Problem statement
Write out every line from the listing below where the string "need" is found.

Extracted entries: Begin

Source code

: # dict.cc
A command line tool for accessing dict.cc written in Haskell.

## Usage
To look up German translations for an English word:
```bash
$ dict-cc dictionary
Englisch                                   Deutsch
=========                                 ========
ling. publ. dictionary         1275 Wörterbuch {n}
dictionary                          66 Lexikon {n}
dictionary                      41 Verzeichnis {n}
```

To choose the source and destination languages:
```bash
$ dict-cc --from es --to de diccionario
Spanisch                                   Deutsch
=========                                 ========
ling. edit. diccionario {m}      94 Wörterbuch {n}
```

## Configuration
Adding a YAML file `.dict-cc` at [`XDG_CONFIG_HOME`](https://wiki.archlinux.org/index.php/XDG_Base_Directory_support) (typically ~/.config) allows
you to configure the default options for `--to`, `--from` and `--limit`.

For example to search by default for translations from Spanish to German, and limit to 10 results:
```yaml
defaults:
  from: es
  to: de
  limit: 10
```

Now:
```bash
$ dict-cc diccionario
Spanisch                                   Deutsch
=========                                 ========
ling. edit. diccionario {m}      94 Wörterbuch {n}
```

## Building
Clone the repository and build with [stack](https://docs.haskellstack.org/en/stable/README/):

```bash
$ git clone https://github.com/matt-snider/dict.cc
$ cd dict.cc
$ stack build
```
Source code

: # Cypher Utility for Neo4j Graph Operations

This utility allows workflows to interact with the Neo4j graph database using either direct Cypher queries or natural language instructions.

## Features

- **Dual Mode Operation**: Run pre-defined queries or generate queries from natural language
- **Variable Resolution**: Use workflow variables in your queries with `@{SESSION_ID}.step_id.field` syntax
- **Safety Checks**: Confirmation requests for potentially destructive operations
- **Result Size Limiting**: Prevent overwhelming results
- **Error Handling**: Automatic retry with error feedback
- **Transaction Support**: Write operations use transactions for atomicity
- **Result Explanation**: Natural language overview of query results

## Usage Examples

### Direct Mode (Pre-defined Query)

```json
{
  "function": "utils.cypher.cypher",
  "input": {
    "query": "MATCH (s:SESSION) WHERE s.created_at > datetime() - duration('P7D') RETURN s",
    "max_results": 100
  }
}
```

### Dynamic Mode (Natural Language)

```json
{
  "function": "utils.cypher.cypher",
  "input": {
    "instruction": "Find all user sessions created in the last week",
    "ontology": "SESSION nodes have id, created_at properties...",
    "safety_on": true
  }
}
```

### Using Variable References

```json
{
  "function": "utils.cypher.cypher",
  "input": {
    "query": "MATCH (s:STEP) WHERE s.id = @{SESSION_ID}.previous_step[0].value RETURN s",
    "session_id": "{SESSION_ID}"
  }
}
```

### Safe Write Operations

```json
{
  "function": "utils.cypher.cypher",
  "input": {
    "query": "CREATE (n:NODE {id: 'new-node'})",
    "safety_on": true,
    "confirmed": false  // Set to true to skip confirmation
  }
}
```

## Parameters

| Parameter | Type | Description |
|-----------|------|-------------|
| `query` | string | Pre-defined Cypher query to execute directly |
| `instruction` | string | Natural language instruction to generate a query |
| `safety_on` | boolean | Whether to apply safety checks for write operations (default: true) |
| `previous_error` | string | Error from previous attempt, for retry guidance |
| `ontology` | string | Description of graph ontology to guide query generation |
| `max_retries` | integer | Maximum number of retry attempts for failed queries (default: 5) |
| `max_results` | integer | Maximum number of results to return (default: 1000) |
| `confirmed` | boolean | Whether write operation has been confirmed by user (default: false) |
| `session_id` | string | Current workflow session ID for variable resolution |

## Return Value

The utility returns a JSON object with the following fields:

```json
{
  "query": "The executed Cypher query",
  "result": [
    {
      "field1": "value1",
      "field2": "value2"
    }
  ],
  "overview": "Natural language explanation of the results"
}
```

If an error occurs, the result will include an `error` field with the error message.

Extracted entries: End
Extracted entries: Begin

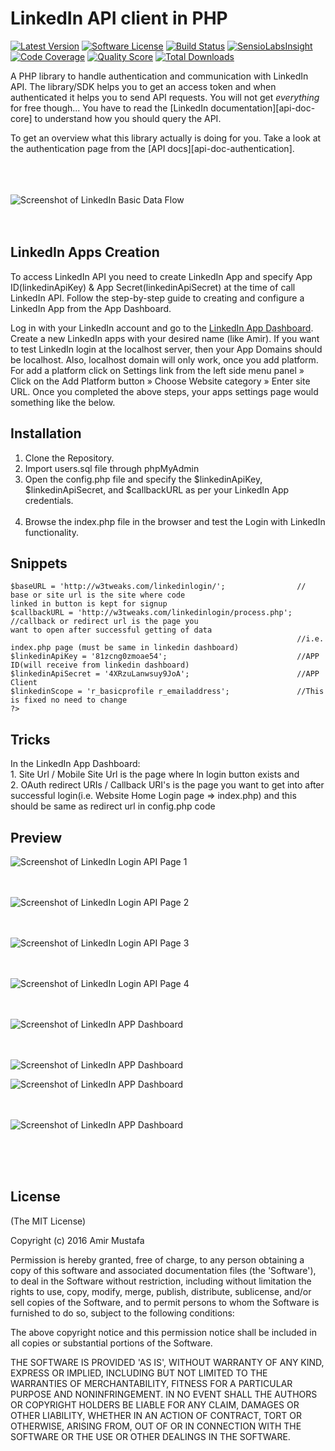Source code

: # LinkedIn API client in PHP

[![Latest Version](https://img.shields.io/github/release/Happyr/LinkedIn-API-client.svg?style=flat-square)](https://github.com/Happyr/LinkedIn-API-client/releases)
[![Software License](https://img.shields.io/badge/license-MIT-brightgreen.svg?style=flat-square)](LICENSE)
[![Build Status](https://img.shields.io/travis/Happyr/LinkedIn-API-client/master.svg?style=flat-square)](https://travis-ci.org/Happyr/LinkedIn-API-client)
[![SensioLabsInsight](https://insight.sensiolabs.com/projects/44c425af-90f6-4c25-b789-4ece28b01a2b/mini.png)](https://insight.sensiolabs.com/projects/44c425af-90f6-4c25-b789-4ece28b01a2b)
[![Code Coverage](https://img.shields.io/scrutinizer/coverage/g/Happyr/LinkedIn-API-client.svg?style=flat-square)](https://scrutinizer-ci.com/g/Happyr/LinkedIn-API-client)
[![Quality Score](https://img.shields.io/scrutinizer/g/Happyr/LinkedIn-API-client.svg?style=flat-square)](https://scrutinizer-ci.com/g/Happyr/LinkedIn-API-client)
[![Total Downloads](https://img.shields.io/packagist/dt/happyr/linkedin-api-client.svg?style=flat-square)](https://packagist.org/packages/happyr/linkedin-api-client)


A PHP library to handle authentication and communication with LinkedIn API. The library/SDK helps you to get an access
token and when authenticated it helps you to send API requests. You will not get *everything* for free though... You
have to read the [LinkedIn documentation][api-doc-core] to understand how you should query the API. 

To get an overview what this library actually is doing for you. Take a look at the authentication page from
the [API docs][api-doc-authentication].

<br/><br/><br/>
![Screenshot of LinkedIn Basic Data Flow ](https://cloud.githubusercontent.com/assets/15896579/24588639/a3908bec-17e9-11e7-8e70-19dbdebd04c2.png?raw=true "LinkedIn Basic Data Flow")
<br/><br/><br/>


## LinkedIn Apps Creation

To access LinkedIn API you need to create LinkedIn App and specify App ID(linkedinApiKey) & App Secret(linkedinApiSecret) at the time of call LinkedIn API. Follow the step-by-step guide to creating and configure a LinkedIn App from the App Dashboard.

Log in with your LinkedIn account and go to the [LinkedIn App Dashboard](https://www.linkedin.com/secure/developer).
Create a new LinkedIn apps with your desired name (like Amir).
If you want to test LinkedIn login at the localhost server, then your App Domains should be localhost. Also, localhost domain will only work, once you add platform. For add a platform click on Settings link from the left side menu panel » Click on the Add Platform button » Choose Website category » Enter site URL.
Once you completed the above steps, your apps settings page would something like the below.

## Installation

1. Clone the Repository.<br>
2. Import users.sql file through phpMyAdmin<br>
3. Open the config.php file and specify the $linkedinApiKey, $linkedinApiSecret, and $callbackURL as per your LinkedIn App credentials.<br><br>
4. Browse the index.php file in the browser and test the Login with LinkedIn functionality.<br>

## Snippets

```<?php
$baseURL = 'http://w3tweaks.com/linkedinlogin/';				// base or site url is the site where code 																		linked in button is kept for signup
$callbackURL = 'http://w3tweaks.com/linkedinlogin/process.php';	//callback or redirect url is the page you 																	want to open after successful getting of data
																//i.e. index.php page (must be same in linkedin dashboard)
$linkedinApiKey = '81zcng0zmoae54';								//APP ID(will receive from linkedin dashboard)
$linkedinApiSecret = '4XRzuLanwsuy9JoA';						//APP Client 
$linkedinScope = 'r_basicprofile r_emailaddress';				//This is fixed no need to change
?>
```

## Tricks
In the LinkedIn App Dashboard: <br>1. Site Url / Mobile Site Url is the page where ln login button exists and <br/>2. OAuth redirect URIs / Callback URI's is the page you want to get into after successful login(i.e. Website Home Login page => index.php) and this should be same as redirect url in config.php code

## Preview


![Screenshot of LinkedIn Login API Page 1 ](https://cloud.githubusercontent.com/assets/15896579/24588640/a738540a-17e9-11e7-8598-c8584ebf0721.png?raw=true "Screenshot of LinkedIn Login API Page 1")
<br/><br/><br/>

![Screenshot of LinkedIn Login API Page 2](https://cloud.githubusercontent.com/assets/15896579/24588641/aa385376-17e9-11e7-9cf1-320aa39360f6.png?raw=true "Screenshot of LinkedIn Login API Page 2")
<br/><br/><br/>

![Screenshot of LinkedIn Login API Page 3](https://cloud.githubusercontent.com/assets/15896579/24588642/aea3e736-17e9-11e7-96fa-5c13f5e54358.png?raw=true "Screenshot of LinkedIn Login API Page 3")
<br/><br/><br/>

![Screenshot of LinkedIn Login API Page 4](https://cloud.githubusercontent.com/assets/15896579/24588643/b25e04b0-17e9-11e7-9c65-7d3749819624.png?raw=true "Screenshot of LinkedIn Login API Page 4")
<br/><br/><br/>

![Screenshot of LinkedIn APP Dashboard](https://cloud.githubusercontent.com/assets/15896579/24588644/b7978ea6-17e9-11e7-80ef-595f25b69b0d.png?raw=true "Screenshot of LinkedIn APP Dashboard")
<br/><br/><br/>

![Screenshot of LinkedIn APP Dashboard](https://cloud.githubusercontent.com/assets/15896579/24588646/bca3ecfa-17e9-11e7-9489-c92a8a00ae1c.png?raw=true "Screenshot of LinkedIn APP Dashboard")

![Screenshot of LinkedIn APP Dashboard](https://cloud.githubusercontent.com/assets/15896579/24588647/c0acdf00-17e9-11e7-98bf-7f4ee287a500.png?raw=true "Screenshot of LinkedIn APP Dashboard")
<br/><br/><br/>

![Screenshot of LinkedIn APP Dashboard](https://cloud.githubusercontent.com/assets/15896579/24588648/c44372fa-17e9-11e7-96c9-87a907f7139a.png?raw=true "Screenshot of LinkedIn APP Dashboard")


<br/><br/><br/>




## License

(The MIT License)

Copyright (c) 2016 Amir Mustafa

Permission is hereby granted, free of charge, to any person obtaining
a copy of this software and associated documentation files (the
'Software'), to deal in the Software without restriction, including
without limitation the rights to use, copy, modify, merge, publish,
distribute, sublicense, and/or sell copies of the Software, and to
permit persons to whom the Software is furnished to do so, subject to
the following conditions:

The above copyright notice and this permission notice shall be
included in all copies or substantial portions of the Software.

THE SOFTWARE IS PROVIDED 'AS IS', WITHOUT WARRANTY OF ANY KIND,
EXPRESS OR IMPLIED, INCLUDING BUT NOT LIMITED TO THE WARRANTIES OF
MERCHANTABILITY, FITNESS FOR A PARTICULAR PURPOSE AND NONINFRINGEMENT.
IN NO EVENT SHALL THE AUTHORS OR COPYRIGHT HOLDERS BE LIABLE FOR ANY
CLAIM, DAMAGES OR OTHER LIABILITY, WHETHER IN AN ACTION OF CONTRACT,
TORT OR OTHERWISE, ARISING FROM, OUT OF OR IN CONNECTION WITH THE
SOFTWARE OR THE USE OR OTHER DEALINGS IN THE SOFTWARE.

Extracted entries: End
Extracted entries: Begin

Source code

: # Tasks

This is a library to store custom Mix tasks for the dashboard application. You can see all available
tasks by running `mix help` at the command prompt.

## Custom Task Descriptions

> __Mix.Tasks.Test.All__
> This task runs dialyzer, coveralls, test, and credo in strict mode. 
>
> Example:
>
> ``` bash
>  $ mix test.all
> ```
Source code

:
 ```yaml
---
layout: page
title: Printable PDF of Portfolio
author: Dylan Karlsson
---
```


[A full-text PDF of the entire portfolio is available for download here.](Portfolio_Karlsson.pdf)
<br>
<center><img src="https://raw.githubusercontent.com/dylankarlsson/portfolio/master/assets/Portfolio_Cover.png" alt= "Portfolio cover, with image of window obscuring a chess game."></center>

Extracted entries: End

Expected answer
To access LinkedIn API you need to create LinkedIn App and specify App ID(linkedinApiKey) & App Secret(linkedinApiSecret) at the time of call LinkedIn API. Follow the step-by-step guide to creating and configure a LinkedIn App from the App Dashboard.
$linkedinScope = 'r_basicprofile r_emailaddress';				//This is fixed no need to change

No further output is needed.